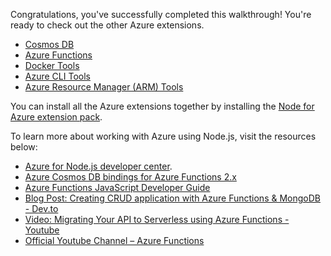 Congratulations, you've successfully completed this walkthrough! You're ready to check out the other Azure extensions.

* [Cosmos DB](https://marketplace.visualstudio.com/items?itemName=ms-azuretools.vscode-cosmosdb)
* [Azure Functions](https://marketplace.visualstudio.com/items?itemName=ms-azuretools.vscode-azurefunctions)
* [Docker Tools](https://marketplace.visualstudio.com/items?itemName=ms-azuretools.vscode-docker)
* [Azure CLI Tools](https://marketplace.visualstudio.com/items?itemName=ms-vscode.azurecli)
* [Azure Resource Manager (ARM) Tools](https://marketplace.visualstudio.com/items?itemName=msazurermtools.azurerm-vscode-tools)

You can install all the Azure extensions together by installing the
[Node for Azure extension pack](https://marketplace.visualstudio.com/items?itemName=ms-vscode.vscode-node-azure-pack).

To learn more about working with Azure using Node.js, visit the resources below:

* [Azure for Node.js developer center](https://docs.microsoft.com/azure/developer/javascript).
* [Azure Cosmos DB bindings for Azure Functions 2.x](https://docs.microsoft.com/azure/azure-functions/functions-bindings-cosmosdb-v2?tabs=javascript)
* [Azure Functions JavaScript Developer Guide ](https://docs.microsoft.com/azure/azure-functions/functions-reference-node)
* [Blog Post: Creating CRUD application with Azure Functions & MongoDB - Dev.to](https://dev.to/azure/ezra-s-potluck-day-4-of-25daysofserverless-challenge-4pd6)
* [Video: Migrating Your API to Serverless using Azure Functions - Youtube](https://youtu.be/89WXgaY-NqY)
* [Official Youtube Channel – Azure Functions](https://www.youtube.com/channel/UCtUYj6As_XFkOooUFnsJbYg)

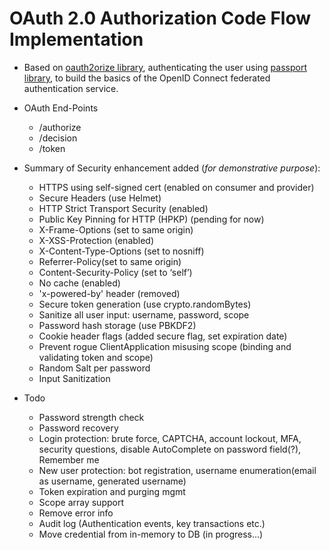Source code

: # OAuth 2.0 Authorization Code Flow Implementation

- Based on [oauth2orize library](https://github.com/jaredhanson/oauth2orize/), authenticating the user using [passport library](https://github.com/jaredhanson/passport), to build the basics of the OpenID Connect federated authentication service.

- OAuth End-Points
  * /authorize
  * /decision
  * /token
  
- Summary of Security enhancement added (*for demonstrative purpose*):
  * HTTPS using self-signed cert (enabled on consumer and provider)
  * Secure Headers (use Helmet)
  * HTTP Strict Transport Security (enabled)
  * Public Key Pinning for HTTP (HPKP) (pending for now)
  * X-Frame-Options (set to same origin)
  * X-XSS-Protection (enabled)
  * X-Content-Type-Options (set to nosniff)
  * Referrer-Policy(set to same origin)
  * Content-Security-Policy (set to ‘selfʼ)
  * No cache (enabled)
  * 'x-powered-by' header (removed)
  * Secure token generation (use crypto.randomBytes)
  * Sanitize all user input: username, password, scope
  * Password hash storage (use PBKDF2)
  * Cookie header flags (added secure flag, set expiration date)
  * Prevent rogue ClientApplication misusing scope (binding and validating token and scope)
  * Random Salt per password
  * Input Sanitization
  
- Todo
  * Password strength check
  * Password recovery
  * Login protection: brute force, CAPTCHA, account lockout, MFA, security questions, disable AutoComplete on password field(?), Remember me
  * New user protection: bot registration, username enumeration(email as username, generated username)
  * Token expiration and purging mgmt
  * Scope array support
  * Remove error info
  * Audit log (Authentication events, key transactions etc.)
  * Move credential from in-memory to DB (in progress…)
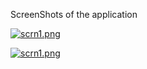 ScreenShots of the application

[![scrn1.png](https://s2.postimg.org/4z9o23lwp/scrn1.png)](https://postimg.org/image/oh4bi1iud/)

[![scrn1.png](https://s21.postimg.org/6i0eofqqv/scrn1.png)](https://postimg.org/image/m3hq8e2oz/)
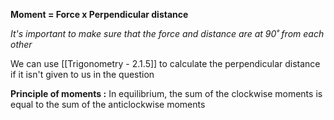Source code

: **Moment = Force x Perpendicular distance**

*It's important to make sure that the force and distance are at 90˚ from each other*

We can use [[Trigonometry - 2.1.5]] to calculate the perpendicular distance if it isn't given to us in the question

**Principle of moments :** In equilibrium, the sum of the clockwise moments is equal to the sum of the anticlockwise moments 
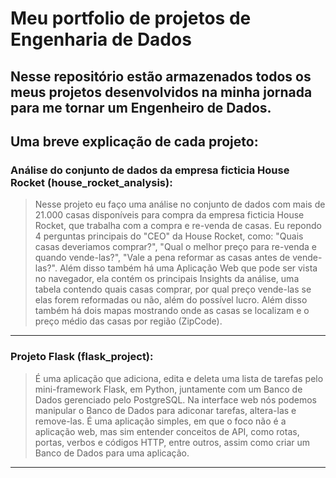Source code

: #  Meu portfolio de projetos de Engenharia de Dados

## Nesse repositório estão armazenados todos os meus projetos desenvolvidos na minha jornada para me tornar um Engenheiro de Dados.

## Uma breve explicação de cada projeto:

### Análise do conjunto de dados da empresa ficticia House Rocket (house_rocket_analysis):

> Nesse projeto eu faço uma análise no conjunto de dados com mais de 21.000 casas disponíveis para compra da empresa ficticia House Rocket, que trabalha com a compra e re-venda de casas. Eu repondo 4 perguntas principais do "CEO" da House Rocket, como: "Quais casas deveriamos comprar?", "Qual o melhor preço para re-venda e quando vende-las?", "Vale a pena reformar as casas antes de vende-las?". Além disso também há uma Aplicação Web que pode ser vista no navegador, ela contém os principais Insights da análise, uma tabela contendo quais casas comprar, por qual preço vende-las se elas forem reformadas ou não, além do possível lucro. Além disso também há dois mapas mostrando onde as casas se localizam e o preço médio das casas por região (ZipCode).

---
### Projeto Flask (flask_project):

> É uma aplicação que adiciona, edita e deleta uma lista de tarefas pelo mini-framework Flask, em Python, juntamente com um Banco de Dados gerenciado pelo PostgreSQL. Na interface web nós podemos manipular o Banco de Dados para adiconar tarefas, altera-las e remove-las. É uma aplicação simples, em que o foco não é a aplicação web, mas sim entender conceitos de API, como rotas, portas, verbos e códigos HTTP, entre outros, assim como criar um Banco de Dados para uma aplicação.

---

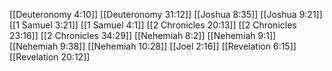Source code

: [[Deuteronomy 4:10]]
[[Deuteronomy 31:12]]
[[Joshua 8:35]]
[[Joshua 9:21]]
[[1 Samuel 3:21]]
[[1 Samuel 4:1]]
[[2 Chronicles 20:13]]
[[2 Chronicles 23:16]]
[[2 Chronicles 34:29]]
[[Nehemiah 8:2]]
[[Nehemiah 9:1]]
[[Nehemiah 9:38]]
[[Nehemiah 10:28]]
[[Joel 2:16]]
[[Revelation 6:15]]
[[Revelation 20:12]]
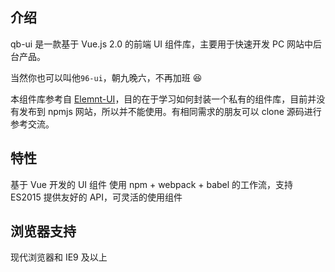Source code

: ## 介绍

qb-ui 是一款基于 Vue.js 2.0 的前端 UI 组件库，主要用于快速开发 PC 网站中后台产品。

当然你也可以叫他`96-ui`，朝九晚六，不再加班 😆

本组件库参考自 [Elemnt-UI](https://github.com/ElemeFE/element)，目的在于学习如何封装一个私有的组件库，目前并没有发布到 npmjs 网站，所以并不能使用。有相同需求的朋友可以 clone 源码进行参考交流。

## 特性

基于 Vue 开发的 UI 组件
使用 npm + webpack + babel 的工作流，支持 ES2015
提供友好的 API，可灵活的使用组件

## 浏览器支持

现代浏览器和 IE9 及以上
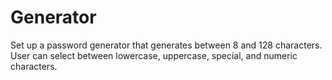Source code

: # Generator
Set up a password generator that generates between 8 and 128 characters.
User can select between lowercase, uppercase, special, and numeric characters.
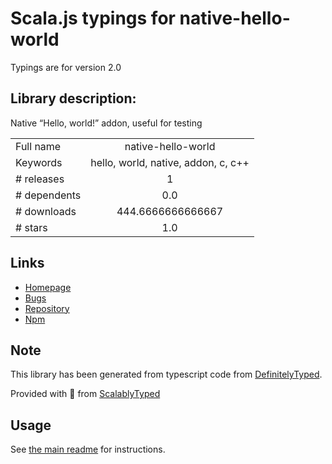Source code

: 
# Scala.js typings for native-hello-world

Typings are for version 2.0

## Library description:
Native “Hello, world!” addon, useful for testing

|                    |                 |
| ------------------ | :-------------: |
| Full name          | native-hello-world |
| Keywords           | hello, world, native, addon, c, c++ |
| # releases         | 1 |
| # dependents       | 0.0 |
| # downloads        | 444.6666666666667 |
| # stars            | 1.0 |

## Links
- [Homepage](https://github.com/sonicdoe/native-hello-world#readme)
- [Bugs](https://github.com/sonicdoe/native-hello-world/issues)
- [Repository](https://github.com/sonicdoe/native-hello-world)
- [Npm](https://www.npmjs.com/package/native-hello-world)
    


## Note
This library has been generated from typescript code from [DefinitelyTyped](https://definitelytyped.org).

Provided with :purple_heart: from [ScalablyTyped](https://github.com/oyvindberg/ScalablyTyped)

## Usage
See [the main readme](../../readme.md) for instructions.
##########
(YOUR GOAL) The entries are to be transcribed in full. Their pictures are not.

(EXERCISE RESPONSE)
 Congratulations, you've successfully completed this walkthrough! You're ready to check out the other Azure extensions.

* [Cosmos DB](https://marketplace.visualstudio.com/items?itemName=ms-azuretools.vscode-cosmosdb)
* [Azure Functions](https://marketplace.visualstudio.com/items?itemName=ms-azuretools.vscode-azurefunctions)
* [Docker Tools](https://marketplace.visualstudio.com/items?itemName=ms-azuretools.vscode-docker)
* [Azure CLI Tools](https://marketplace.visualstudio.com/items?itemName=ms-vscode.azurecli)
* [Azure Resource Manager (ARM) Tools](https://marketplace.visualstudio.com/items?itemName=msazurermtools.azurerm-vscode-tools)

You can install all the Azure extensions together by installing the
[Node for Azure extension pack](https://marketplace.visualstudio.com/items?itemName=ms-vscode.vscode-node-azure-pack).

To learn more about working with Azure using Node.js, visit the resources below:

* [Azure for Node.js developer center](https://docs.microsoft.com/azure/developer/javascript).
* [Azure Cosmos DB bindings for Azure Functions 2.x](https://docs.microsoft.com/azure/azure-functions/functions-bindings-cosmosdb-v2?tabs=javascript)
* [Azure Functions JavaScript Developer Guide ](https://docs.microsoft.com/azure/azure-functions/functions-reference-node)
* [Blog Post: Creating CRUD application with Azure Functions & MongoDB - Dev.to](https://dev.to/azure/ezra-s-potluck-day-4-of-25daysofserverless-challenge-4pd6)
* [Video: Migrating Your API to Serverless using Azure Functions - Youtube](https://youtu.be/89WXgaY-NqY)
* [Official Youtube Channel – Azure Functions](https://www.youtube.com/channel/UCtUYj6As_XFkOooUFnsJbYg)

Source code

: # OAuth 2.0 Authorization Code Flow Implementation

- Based on [oauth2orize library](https://github.com/jaredhanson/oauth2orize/), authenticating the user using [passport library](https://github.com/jaredhanson/passport), to build the basics of the OpenID Connect federated authentication service.

- OAuth End-Points
  * /authorize
  * /decision
  * /token
  
- Summary of Security enhancement added (*for demonstrative purpose*):
  * HTTPS using self-signed cert (enabled on consumer and provider)
  * Secure Headers (use Helmet)
  * HTTP Strict Transport Security (enabled)
  * Public Key Pinning for HTTP (HPKP) (pending for now)
  * X-Frame-Options (set to same origin)
  * X-XSS-Protection (enabled)
  * X-Content-Type-Options (set to nosniff)
  * Referrer-Policy(set to same origin)
  * Content-Security-Policy (set to ‘selfʼ)
  * No cache (enabled)
  * 'x-powered-by' header (removed)
  * Secure token generation (use crypto.randomBytes)
  * Sanitize all user input: username, password, scope
  * Password hash storage (use PBKDF2)
  * Cookie header flags (added secure flag, set expiration date)
  * Prevent rogue ClientApplication misusing scope (binding and validating token and scope)
  * Random Salt per password
  * Input Sanitization
  
- Todo
  * Password strength check
  * Password recovery
  * Login protection: brute force, CAPTCHA, account lockout, MFA, security questions, disable AutoComplete on password field(?), Remember me
  * New user protection: bot registration, username enumeration(email as username, generated username)
  * Token expiration and purging mgmt
  * Scope array support
  * Remove error info
  * Audit log (Authentication events, key transactions etc.)
  * Move credential from in-memory to DB (in progress…)
 ScreenShots of the application

[![scrn1.png](https://s2.postimg.org/4z9o23lwp/scrn1.png)](https://postimg.org/image/oh4bi1iud/)

[![scrn1.png](https://s21.postimg.org/6i0eofqqv/scrn1.png)](https://postimg.org/image/m3hq8e2oz/)
Source code

: **Moment = Force x Perpendicular distance**

*It's important to make sure that the force and distance are at 90˚ from each other*

We can use [[Trigonometry - 2.1.5]] to calculate the perpendicular distance if it isn't given to us in the question

**Principle of moments :** In equilibrium, the sum of the clockwise moments is equal to the sum of the anticlockwise moments 
Source code

: #  Meu portfolio de projetos de Engenharia de Dados

## Nesse repositório estão armazenados todos os meus projetos desenvolvidos na minha jornada para me tornar um Engenheiro de Dados.

## Uma breve explicação de cada projeto:

### Análise do conjunto de dados da empresa ficticia House Rocket (house_rocket_analysis):

> Nesse projeto eu faço uma análise no conjunto de dados com mais de 21.000 casas disponíveis para compra da empresa ficticia House Rocket, que trabalha com a compra e re-venda de casas. Eu repondo 4 perguntas principais do "CEO" da House Rocket, como: "Quais casas deveriamos comprar?", "Qual o melhor preço para re-venda e quando vende-las?", "Vale a pena reformar as casas antes de vende-las?". Além disso também há uma Aplicação Web que pode ser vista no navegador, ela contém os principais Insights da análise, uma tabela contendo quais casas comprar, por qual preço vende-las se elas forem reformadas ou não, além do possível lucro. Além disso também há dois mapas mostrando onde as casas se localizam e o preço médio das casas por região (ZipCode).

---
### Projeto Flask (flask_project):

> É uma aplicação que adiciona, edita e deleta uma lista de tarefas pelo mini-framework Flask, em Python, juntamente com um Banco de Dados gerenciado pelo PostgreSQL. Na interface web nós podemos manipular o Banco de Dados para adiconar tarefas, altera-las e remove-las. É uma aplicação simples, em que o foco não é a aplicação web, mas sim entender conceitos de API, como rotas, portas, verbos e códigos HTTP, entre outros, assim como criar um Banco de Dados para uma aplicação.

---

Source code

: [[Deuteronomy 4:10]]
[[Deuteronomy 31:12]]
[[Joshua 8:35]]
[[Joshua 9:21]]
[[1 Samuel 3:21]]
[[1 Samuel 4:1]]
[[2 Chronicles 20:13]]
[[2 Chronicles 23:16]]
[[2 Chronicles 34:29]]
[[Nehemiah 8:2]]
[[Nehemiah 9:1]]
[[Nehemiah 9:38]]
[[Nehemiah 10:28]]
[[Joel 2:16]]
[[Revelation 6:15]]
[[Revelation 20:12]]
Source code

: ## 介绍

qb-ui 是一款基于 Vue.js 2.0 的前端 UI 组件库，主要用于快速开发 PC 网站中后台产品。

当然你也可以叫他`96-ui`，朝九晚六，不再加班 😆

本组件库参考自 [Elemnt-UI](https://github.com/ElemeFE/element)，目的在于学习如何封装一个私有的组件库，目前并没有发布到 npmjs 网站，所以并不能使用。有相同需求的朋友可以 clone 源码进行参考交流。

## 特性

基于 Vue 开发的 UI 组件
使用 npm + webpack + babel 的工作流，支持 ES2015
提供友好的 API，可灵活的使用组件

## 浏览器支持

现代浏览器和 IE9 及以上
Source code

: # Generator
Set up a password generator that generates between 8 and 128 characters.
User can select between lowercase, uppercase, special, and numeric characters.
Source code

: 
# Scala.js typings for native-hello-world

Typings are for version 2.0

## Library description:
Native “Hello, world!” addon, useful for testing

|                    |                 |
| ------------------ | :-------------: |
| Full name          | native-hello-world |
| Keywords           | hello, world, native, addon, c, c++ |
| # releases         | 1 |
| # dependents       | 0.0 |
| # downloads        | 444.6666666666667 |
| # stars            | 1.0 |

## Links
- [Homepage](https://github.com/sonicdoe/native-hello-world#readme)
- [Bugs](https://github.com/sonicdoe/native-hello-world/issues)
- [Repository](https://github.com/sonicdoe/native-hello-world)
- [Npm](https://www.npmjs.com/package/native-hello-world)
    


## Note
This library has been generated from typescript code from [DefinitelyTyped](https://definitelytyped.org).

Provided with :purple_heart: from [ScalablyTyped](https://github.com/oyvindberg/ScalablyTyped)

## Usage
See [the main readme](../../readme.md) for instructions.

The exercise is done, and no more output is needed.